Sometimes prosperity and repletion are degrading and vile.”

This poem which is entitled “Geeridu mar bay nolosha dhaantaa ye” has been applied to further the cause of Somali nationalism and it became popular in the Somali Peninsula during the struggle for independence.

                THE GATE CRASHERS AT ELDORET

The latest report from Eldoret says that the Kenyan organizers are shaking their heads in disbelief over the number of wannabe faction leaders and their entourages who arrived in the small town in Western Kenya, uninvited, while intellectuals, youth and women’s organizations have been left in the lurch.

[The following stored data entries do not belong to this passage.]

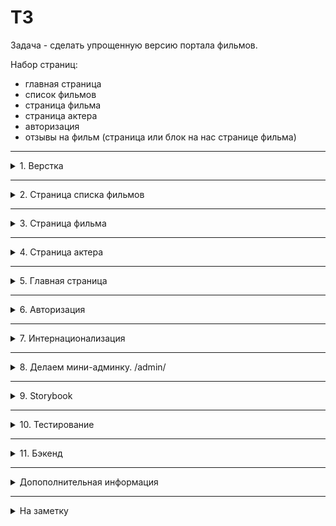 
# ТЗ
Задача - сделать упрощенную версию портала фильмов.

Набор страниц:
- главная страница
- список фильмов
- страница фильма
- страница актера
- авторизация
- отзывы на фильм (страница или блок на нас странице фильма)

---

<details>
<summary>1. Верстка </summary>
<br>
На обозначенных в задании страницах должны быть сверстаны все блоки, включая всплывающие элементы и различные эффекты. <br>
Должна быть обеспечена адаптация страниц. <br>
Само собой много ссылок, которые ведут на страницы, которых нет в задании. <br>
Такие ссылки должны вести на соответсвующую страницу на самом портале ivi. <br>
</details>

---

<details>
<summary>2. Страница списка фильмов</summary>
<br>
1. Фильтр <br>
1.1. Выбор жанров должен влиять на хлебные крошки и изменение url по аналогии с ivi <br>
1.2. Поджанры делать НЕ надо <br>
1.3. Фильтр по странам должен работать <br>
1.4. Вместо рейтинга ivi сделать рейтинг кинопоиска. Сделать возможность вводить конкретное значение ползунком с точностью до десятых (только значение "от" надо - например, от 7,3). <br>
1.5. Добавить фильтр по количеству оценок на кинопоиске также ползунком со значение ОТ. Но здесь понимаем, что у самых популярных фильмов по 1 млн оценок, так подбираем шаг ползунка разумно
1.6. Строчку "Бесплатные", "По подписке" ... делать не надо. <br>
1.7. Добавить фильтр по режиссеру. Поле ввода ведет себя как автосаджест (подсказывает по первым буквам подходящих режиссеров) - примерно как здесь https://www.ivi.ru/search/?ivi_search (только в примере с фильмами, а не режиссерами) <br>
1.8. По аналогии с режиссерами также добавляем фльтр по актеру все фильтры разом доступны на странице /movies/ и сразу при выборе пользователя применяются без перезагрузки страницы <br>
2. Сортировка. <br>
- По количсетсву оценок на кинопоиске<br>
- по рейтингу<br>
- По дате выхода (сначала свежие)<br>
- по алфавиту<br>
3. Список карточек со всеми эффектами верстки (но по функционалу только переход к конкретному фильму) <br>
</details>

---

<details>
<summary>3. Страница фильма</summary>
<br>
1. Трейлер - опционально, если получится парсить ссылки на трейлеры и использовать их. Если не получится, то одинаковый трейлер у всех фильмов будет. <br>
Кнопки закладок и другие, про которые явно не сказано просто верстаем. <br>
2. Описание фильма полноценное справа от трейлера делаем полностью с реальными данными надпись "бесплатно" можно не верстать <br>
3. С фильмом ... смотрят - делаем. На кинопоиске это "Если вам понравился этот фильм" <br>
4. Актеры и создатели, включая работу кнопки "еще" <br>
5. Трейлеры и доп материалы опционально, также как и п.1. <br>
6. баннер рекламный НЕ делаем <br>
7. Фильмы в подборках НЕ делаем <br>
8. Сюжет НЕ делаем <br>
9. "Отзывы" и "Рецензии" делаем что-то одно из этого. Назовем это комментарии к фильму. <br>
По контенту это https://www.kinopoisk.ru/film/535341/reviews/ рецензии зрителей на кинопоиске. В том числе сделать возможность добавления комментария к фильму. <br>
9.1. Оценки комментариям делать не надо. Достаточно сверстать только (например, у каждого комментария всегда 36 лайков) <br>
10. наш п.9. Комментарии к фильму - сделать их древовидными, то етсь чтобы можно было комментирвоать комментарии. На иви подобного функционла нет, тем не менее добавить. На кинопоиске это выглядит так: https://www.kinopoisk.ru/user/1928945/comment/1496976/#comm0 <br>
11. "Знаете ли вы, что" делать НЕ надо <br>
12. Смотреть на всех устройствах делаем, но ссылки ведут на сам ivi <br>
</details>

---

<details>
<summary>4. Страница актера</summary>
<br>
https://www.ivi.ru/person/oskar_ajzek <br>
1. Карточка актера <br>
2. Главные фильмы НЕ надо <br>
3. Полная фильмография - делаем. Можно без переключалок (Все, Актер, Продюссер) <br>
4. Другие блоки страницы можно НЕ делать <br>
</details>

---

<details>
<summary>5. Главная страница</summary>
<br>
1. Шапка <br>
~~1.1. Лого ведет на главную~~ <br> 
1.2. Вложенные ссылки в "фильмы" и сериалы ведут на сделанную страницу фильмов, где включены нужные кусочки фильтра сразу <br>
1.3. Все остальные ссылки ведут куда-то на сам сайт ivi (но все верстаем) <br>
1.4. У профиля далее есть кнопка "Войти или зарегистрирвоаться". <br>
2. крупный список "показать подборку" фильмов листающийся делаем. Достаточно 4 "карточки таких сделать" - картинки для них можно с самого иви взять. Ссылки в нашем случае будут вести на отфильтрованный список фильмов (п.2.) Достаточно <br>
3. Кнопки 30 дней подписки и пр. делаем с эффектами, но  без функционала <br>
4. Рекомендую посмотреть НЕ делаем <br>
5. ТОП 10 за неделю делаем. Данные просто верстаем, но ведем на конкретные страницы фильма из п.3. <br>
6. "Онлайн-кинотеатр Иви: фильмы в хорошем качестве" - делаем <br>
7. Добрые мультсериалы, зарубежные фильмы, драмы... - делаем 2 любых раздела на свой выбор. <br>
Фильмы должны здесь браться из базы данных. Фильмы ведут на страницу фильма, а заголовки ведуут на страницу списка фильмов, где произведена нужная фильтрация <br>
8. Подвал. Все верстаем с нужными эффектами. Но ничего функционлаьного там нет. Подвал отображается на всех страницах. <br>
</details>

---

<details>
<summary>6. Авторизация</summary>
<br>
Должна работать авторизация по почте и паролю. <br>
А также oauth авторизация gmail и vk. <br>
Верстку нужных частей авторизации делаем на свое усмотрение. <br>
</details>

---

<details>
<summary>7. Интернационализация</summary>
<br>
1. Добавляем кнопку переключения языка в шапке. <br>
2. Делаем, чтобы язык интерфейса менялся. Все заголовки, ссылки в подвале и пр. В общем все, что берется не из Базы данных. <br>
3. Делаем, чтобы названия фильмов и жанров менялись в зависимости от языка также. (см п.8.) <br>
</details>

---

<details>
<summary>8. Делаем мини-админку. /admin/</summary>
<br>
1. Доступ должен быть только для админов (проверка действий на бэке) + проверка наличия ссылки (в гапке или подвале) только у админов + на фронте проверки достпуности самих страниц админки. <br>
2. В админке делаем полноценный CRUD по фильмам и по жанрам (кроме удаления жанров и добавление нам тоже не надо ни у чего). 
Редактировать можно тольок названия фильма (для фильмов) и название жанра (для жанров). <br>
3. Предусмотреть, чтобы можно было вводить в том числе названия фильмов и жанров на английском языке. Чтобы работало в п.7. на всех страницах у пользователя. Если английского названия нет, то выводится русское независимо от языка пользователя. <br>
</details>

---


<details>
<summary>9. Storybook</summary>
<br>
По фронту особое внимание буду уделять повторному использованию компонент.<br>
Чтобы если есть какая-то кнопка/слайдер/карточка/... единожды написанная использовалась везде. Так что особенно буду смотреть на storyBook. <br>
  Рекомендую начинать работу с создания маленьких независимых компонет и далее повторно их использовать. <br>
</details>

---

<details>
<summary>10. Тестирование</summary>
<br>
Тестами прямо все покрывать не надо. Но степень покрытости тестами (чем больше, тем лучше) будет влиять на оценку.
</details>

---

<details>
<summary>11. Бэкенд</summary>
<br>
1. Бэкэнд парсит данные с кинопоиска и сохраняет у себя в БД. Все 939к парсить не обязательно. Но несколько тысяч для нормального тестирования спарсить потребуется. ВАЖНО - не парсите за раз все, иначе вас забанят. Поставьте задержку между запросами несколько секунд.
По фильму парсим все данные с подобного рода страниц: https://www.kinopoisk.ru/film/535341/ <br>
2. Не давал информацию по swagger
https://www.youtube.com/watch?v=Aj0YLSjaDzI
https://www.youtube.com/watch?v=bqhTvTrsNsk
не обязательно, но рекомендовано к командному использованию. <br>
3. По бэку ключевое на что буду обращать внимание - это на распределение на микросервисы. Чем больше их и чем лучше друг от друга изолированы, тем лучше. 
С другой стороны буду смотреть на количество общений между сервисами и с БД. Например, если мы получаем список из 20 фильмов по фильмам, то у нас не должно оказаться, что мы 20 раз дергаем какой-то сервисов (по разу на фильм) или 20 раз дергаем БД (по разу на фильм) <br>
</details>

---

<details>
<summary>Допополнительная информация</summary>
<br>
1. По всем буду пристальное внимание уделять именованию переменных, методов, классов и пр. А также дроблению участков кода. Старайтесь делать макисмально компактные методы. <br>
2. Обязательно изучайте и придирайтесь к коду друг друга. При оценке работы я не буду смотреть, Вася или Петя делал какую-то часть кода. А буду оценивать в общем. <br>
3. Качество в данной работе гораздо выше, чем скорость <br>
4. Уточняющие вопросы можно задавать мне, но один человек от команды. <br>
</details>

---

<details>
<summary>На заметку</summary>
<br>
- сделать виджет (подписка) в хедере <br>
- написать инструкцию по запуску проекта (readme) <br>
</details>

These civic organizations strove for a homogenous national state, free from the cancer of tribalism and warlordism. They emphasize that every Somali belongs to the Somali State, irrespective of clan origin. These include the Rahan-weyn, the Reer Hamar, the Baravans and the Jareer (the so-called Somali Bantus) who contributed the economy, but were marginalized by successive regimes since independence in 1960. Many of them, with no means with which to defend themselves against predators from other provinces, are mercilessly massacred in the clan wars. These people, more than any others in Somalia, are renowned for their hard work, entrepreneurship and harmony. But that balance was shattered in 1991 when the warlords turned the guns on each other and on innocent civilians, including the country’s minorities.

Despite the tragedy the majority of these wronged people say they want peace, and not revenge.